Task item: Give back the entries below verbatim.
#### Source data
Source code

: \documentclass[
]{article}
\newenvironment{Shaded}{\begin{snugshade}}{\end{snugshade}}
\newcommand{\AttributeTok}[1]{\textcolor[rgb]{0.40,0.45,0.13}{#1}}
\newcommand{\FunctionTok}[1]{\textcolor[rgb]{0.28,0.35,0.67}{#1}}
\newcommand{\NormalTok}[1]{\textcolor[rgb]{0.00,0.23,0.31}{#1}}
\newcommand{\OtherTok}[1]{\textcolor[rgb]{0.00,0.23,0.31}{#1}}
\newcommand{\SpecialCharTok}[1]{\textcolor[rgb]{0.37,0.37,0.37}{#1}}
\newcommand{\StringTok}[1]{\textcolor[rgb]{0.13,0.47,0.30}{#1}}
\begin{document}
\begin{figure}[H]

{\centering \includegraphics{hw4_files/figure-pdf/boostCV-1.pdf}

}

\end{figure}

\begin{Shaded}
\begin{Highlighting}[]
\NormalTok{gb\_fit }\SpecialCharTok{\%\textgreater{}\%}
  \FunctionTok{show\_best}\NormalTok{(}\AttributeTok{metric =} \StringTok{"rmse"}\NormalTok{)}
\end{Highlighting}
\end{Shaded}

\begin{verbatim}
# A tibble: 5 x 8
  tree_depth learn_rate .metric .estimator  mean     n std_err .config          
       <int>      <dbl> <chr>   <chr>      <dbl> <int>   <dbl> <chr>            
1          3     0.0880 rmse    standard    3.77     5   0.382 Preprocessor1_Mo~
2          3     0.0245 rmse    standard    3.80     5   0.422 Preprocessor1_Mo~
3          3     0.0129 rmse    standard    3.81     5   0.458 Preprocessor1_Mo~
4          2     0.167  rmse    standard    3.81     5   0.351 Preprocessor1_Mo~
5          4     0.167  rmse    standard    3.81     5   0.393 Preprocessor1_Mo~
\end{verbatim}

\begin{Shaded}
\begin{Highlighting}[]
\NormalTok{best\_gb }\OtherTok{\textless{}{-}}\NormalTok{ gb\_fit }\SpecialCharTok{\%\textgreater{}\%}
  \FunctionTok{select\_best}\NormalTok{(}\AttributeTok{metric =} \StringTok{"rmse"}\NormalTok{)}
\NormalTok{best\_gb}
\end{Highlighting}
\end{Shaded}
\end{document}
########
Response to this exercise:
Source code

: \documentclass[
]{article}
\newenvironment{Shaded}{\begin{snugshade}}{\end{snugshade}}
\newcommand{\AttributeTok}[1]{\textcolor[rgb]{0.40,0.45,0.13}{#1}}
\newcommand{\FunctionTok}[1]{\textcolor[rgb]{0.28,0.35,0.67}{#1}}
\newcommand{\NormalTok}[1]{\textcolor[rgb]{0.00,0.23,0.31}{#1}}
\newcommand{\OtherTok}[1]{\textcolor[rgb]{0.00,0.23,0.31}{#1}}
\newcommand{\SpecialCharTok}[1]{\textcolor[rgb]{0.37,0.37,0.37}{#1}}
\newcommand{\StringTok}[1]{\textcolor[rgb]{0.13,0.47,0.30}{#1}}
\begin{document}
\begin{figure}[H]

{\centering \includegraphics{hw4_files/figure-pdf/boostCV-1.pdf}

}

\end{figure}

\begin{Shaded}
\begin{Highlighting}[]
\NormalTok{gb\_fit }\SpecialCharTok{\%\textgreater{}\%}
  \FunctionTok{show\_best}\NormalTok{(}\AttributeTok{metric =} \StringTok{"rmse"}\NormalTok{)}
\end{Highlighting}
\end{Shaded}

\begin{verbatim}
# A tibble: 5 x 8
  tree_depth learn_rate .metric .estimator  mean     n std_err .config          
       <int>      <dbl> <chr>   <chr>      <dbl> <int>   <dbl> <chr>            
1          3     0.0880 rmse    standard    3.77     5   0.382 Preprocessor1_Mo~
2          3     0.0245 rmse    standard    3.80     5   0.422 Preprocessor1_Mo~
3          3     0.0129 rmse    standard    3.81     5   0.458 Preprocessor1_Mo~
4          2     0.167  rmse    standard    3.81     5   0.351 Preprocessor1_Mo~
5          4     0.167  rmse    standard    3.81     5   0.393 Preprocessor1_Mo~
\end{verbatim}

\begin{Shaded}
\begin{Highlighting}[]
\NormalTok{best\_gb }\OtherTok{\textless{}{-}}\NormalTok{ gb\_fit }\SpecialCharTok{\%\textgreater{}\%}
  \FunctionTok{select\_best}\NormalTok{(}\AttributeTok{metric =} \StringTok{"rmse"}\NormalTok{)}
\NormalTok{best\_gb}
\end{Highlighting}
\end{Shaded}
\end{document}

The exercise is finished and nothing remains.